A Twin mortar gets the range
There are power hitters who rip into the ball and send it screaming off like a tracer bullet, and then there are others who operate more like a mortar: whump, and the ball climbs 30 or 40 stories before descending into some poor bleacherite's seat like a fallen moon rock. Harmon Killebrew of Minnesota, who at the age of 36 is not what you would call a transient phenomenon, is in his 19th major league season as the archetypical mortar.
Week before last Mortar Killebrew was on target—he hit five homers in six games—but last week he was misfiring. "I asked Ralph Kiner once how long you can stay in the groove," says Killebrew, "and he said, 'Not many games.' "If anybody is ideally constructed to perform the essential task of lifting a ball over an outfield fence, Killebrew is. At 5'11" and 214 pounds, he also appears strong enough to hit home runs under water. In the next few games Harmon should pass Jimmy Foxx and Mickey Mantle on the alltime home run list. This will make him the second most prolific home run hitter in American League history and the most prolific right-handed one. Currently he has 534 homers, including 19 this season, and almost all of them, he says, have come in bunches.

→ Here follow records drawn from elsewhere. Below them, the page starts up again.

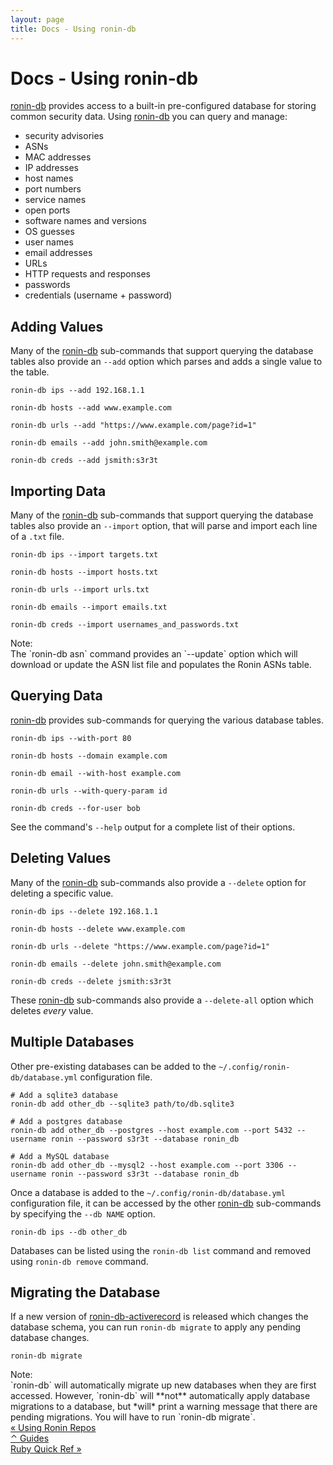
 ```yaml
---
layout: page
title: Docs - Using ronin-db
---
```


# Docs - Using ronin-db

[ronin-db] provides access to a built-in pre-configured database for storing
common security data. Using [ronin-db][ronin-db-synopsis] you can query and
manage:

* security advisories
* ASNs
* MAC addresses
* IP addresses
* host names
* port numbers
* service names
* open ports
* software names and versions
* OS guesses
* user names
* email addresses
* URLs
* HTTP requests and responses
* passwords
* credentials (username + password)

## Adding Values

Many of the [ronin-db][ronin-db-synopsis] sub-commands that support querying the
database tables also provide an `--add` option which parses and adds a single
value to the table.

```shell
ronin-db ips --add 192.168.1.1

ronin-db hosts --add www.example.com

ronin-db urls --add "https://www.example.com/page?id=1"

ronin-db emails --add john.smith@example.com

ronin-db creds --add jsmith:s3r3t
```

## Importing Data

Many of the [ronin-db][ronin-db-synopsis] sub-commands that support querying the
database tables also provide an `--import` option, that will parse and import
each line of a `.txt` file.

```shell
ronin-db ips --import targets.txt

ronin-db hosts --import hosts.txt

ronin-db urls --import urls.txt

ronin-db emails --import emails.txt

ronin-db creds --import usernames_and_passwords.txt
```

<article class="message is-dark">
  <div class="message-header">Note:</div>
  <div class="message-body" markdown="1">
The `ronin-db asn` command provides an `--update` option which will download
or update the ASN list file and populates the Ronin ASNs table.
  </div>
</article>

## Querying Data

[ronin-db][ronin-db-synopsis] provides sub-commands for querying the various
database tables.

```shell
ronin-db ips --with-port 80

ronin-db hosts --domain example.com

ronin-db email --with-host example.com

ronin-db urls --with-query-param id

ronin-db creds --for-user bob
```

See the command's `--help` output for a complete list of their options.

## Deleting Values

Many of the [ronin-db][ronin-db-synopsis] sub-commands also provide a `--delete`
option for deleting a specific value.

```shell
ronin-db ips --delete 192.168.1.1

ronin-db hosts --delete www.example.com

ronin-db urls --delete "https://www.example.com/page?id=1"

ronin-db emails --delete john.smith@example.com

ronin-db creds --delete jsmith:s3r3t
```

These [ronin-db][ronin-db-synopsis] sub-commands also provide a `--delete-all`
option which deletes *every* value.

## Multiple Databases

Other pre-existing databases can be added to the
`~/.config/ronin-db/database.yml` configuration file.

```$shell
# Add a sqlite3 database
ronin-db add other_db --sqlite3 path/to/db.sqlite3

# Add a postgres database
ronin-db add other_db --postgres --host example.com --port 5432 --username ronin --password s3r3t --database ronin_db

# Add a MySQL database
ronin-db add other_db --mysql2 --host example.com --port 3306 --username ronin --password s3r3t --database ronin_db
```

Once a database is added to the `~/.config/ronin-db/database.yml` configuration
file, it can be accessed by the other [ronin-db][ronin-db-synopsis] sub-commands
by specifying the `--db NAME` option.

```shell
ronin-db ips --db other_db
```

Databases can be listed using the `ronin-db list` command and removed using
`ronin-db remove` command.

## Migrating the Database

If a new version of [ronin-db-activerecord] is released which changes the
database schema, you can run `ronin-db migrate` to apply any pending database
changes.

```shell
ronin-db migrate
```

<article class="message is-dark">
  <div class="message-header">Note:</div>
  <div class="message-body" markdown="1">
`ronin-db` will automatically migrate up new databases when
they are first accessed. However, `ronin-db` will **not** automatically apply
database migrations to a database, but *will* print a warning message that
there are pending migrations. You will have to run `ronin-db migrate`.
  </div>
</article>

<div class="level">
  <div class="level-left">
    <a class="button" href="../using-ronin-repos/">
      &laquo; Using Ronin Repos
    </a>
  </div>

  <div class="level-item">
    <a class="button" href="/docs/#guides">
      &#x2303; Guides
    </a>
  </div>

  <div class="level-right">
    <a class="button" href="../ruby-quick-ref/">
      Ruby Quick Ref &raquo;
    </a>
  </div>
</div>

[ronin-db]: https://github.com/ronin-rb/ronin-db#readme
[ronin-db-synopsis]: https://github.com/ronin-rb/ronin-db#synopsis
[ronin-db-activerecord]: https://github.com/ronin-rb/ronin-db-activerecord#readme
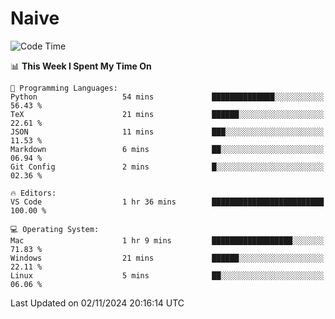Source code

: # Naive
<!-- ## 日拱一卒，功不唐捐 -->
<!-- [![GitHub Streak](https://streak-stats.demolab.com/?user=XiaoXKKK)](https://git.io/streak-stats) -->
<!--START_SECTION:waka-->
![Code Time](http://img.shields.io/badge/Code%20Time-1%20hr%2047%20mins-blue)

📊 **This Week I Spent My Time On** 

```text
💬 Programming Languages: 
Python                   54 mins             ██████████████░░░░░░░░░░░   56.43 % 
TeX                      21 mins             ██████░░░░░░░░░░░░░░░░░░░   22.61 % 
JSON                     11 mins             ███░░░░░░░░░░░░░░░░░░░░░░   11.53 % 
Markdown                 6 mins              ██░░░░░░░░░░░░░░░░░░░░░░░   06.94 % 
Git Config               2 mins              █░░░░░░░░░░░░░░░░░░░░░░░░   02.36 % 

🔥 Editors: 
VS Code                  1 hr 36 mins        █████████████████████████   100.00 % 

💻 Operating System: 
Mac                      1 hr 9 mins         ██████████████████░░░░░░░   71.83 % 
Windows                  21 mins             ██████░░░░░░░░░░░░░░░░░░░   22.11 % 
Linux                    5 mins              ██░░░░░░░░░░░░░░░░░░░░░░░   06.06 % 
```


 Last Updated on 02/11/2024 20:16:14 UTC
<!--END_SECTION:waka-->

Last year was the first in Killebrew's long career during which he played full time without hitting over 30 home runs (he was held to 28), and he started slowly again this season. He seemed to have trouble getting around on good fastballs the way he used to and he was frequently being referred to with that old epithet, "an aging star." Then suddenly he was back in stride. Just before the All-Star break Killebrew won the opener of a doubleheader against Milwaukee with a home run. Declining Manager Frank Quilici's invitation to take a rest in the nightcap, he cracked one more homer to give the Twins a 4-0 lead in another victory. After the break he hit a low-and-away Vida Blue fastball over the right-field fence, then three days later discovered enough substance in a Wilbur Wood knuckleball to turn it into the home run that beat Chicago 1-0.
But last week against the less-than-formidable pitching of the last-place Texas Rangers he found himself out of the groove again. He did hit what they call "a towering drive" against the wind to the centerfield warning track in Texas. Even though it was nothing more than an out, it provoked impressed oohs from a crowd that included members of the Mothers of Twins organization representing 232 sets of twins, five sets of triplets and one set of quads from the Dallas-Fort Worth area. One pair of 10-years-olds came up to Killebrew—who is a Twin and only looks like triplets—for autographs before the game. "How many homers have you hit, Harmon?" one twin asked in a small voice. When Harmon apparently failed to hear, the other twin stared at the huge autographing forearms and said, "I reckon it's a plenty of 'em."
What makes a slugger who has hit so plentifully go through ups and downs? Killebrew himself is inclined to let such a question stand as a mystery. He does so partly because he believes, reasonably enough, that no one can fathom, much less explain to a layman, exactly what the difference is between being in the groove and being out of it, and partly because he is reticent about what he considers intimate matters. "That's secret stuff you're getting into now," he said pleasantly when asked what adjustments he might be making in search of the groove. But he does reveal that "You wait better when you have the good feeling. You feel like you can wait a long time on a pitch and still get your weight completely behind it. Then, when the perfect timing slips and the ball starts beating the bat to that good leverage point, sometimes you try to quicken yourself up with your body. Then you get yourself into trouble."
Perhaps everyone has tried to quicken himself up with his body in some line of endeavor, but what exactly does that mean in hitting? Quilici, who took over as manager of the Twins about the same time Killebrew got into his most recent groove, offered some elucidation. "About all a manager can do for a hitter like Harm is make sure he knows how much confidence we have in him. And sometimes you can notice little things he is doing that he's done before when he wasn't going good," he said.
Quilici also reports that Killebrew, who hates to mention his injuries, has been bothered the past two seasons by an injury to his right, or toehold, foot. This infirmity increases his tendency to open up too soon when he strides—to pull his trunk around in order to give himself elbowroom. When the pitch is inside, this early opening may be a necessary part of pulling the ball. However, when the pitch is to the outside, the body must not be pulling away from it. The body has to wait.
But to do what Killebrew has to do, a batter must be stolid only up to a point. Then, at the last instant he must be preternaturally quick. People tend not to appreciate how resistant a thrown baseball can be. It comes in not only as a hopping, sinking, sailing or hooking will-o'-the-wisp but also as a ramming line of force. Killebrew is the kind of hitter who can pick a fastball off his chin, or chest, or wrists and jerk it out of a stadium. This is comparable to picking off a runaway outboard motor and in the same motion heaving it up a flight of stairs. Last Sunday he gave it the old metaphorical heave-ho, getting three hits, including a homer and a triple as the Twins split a doubleheader with the A's. Way to groove, Harm.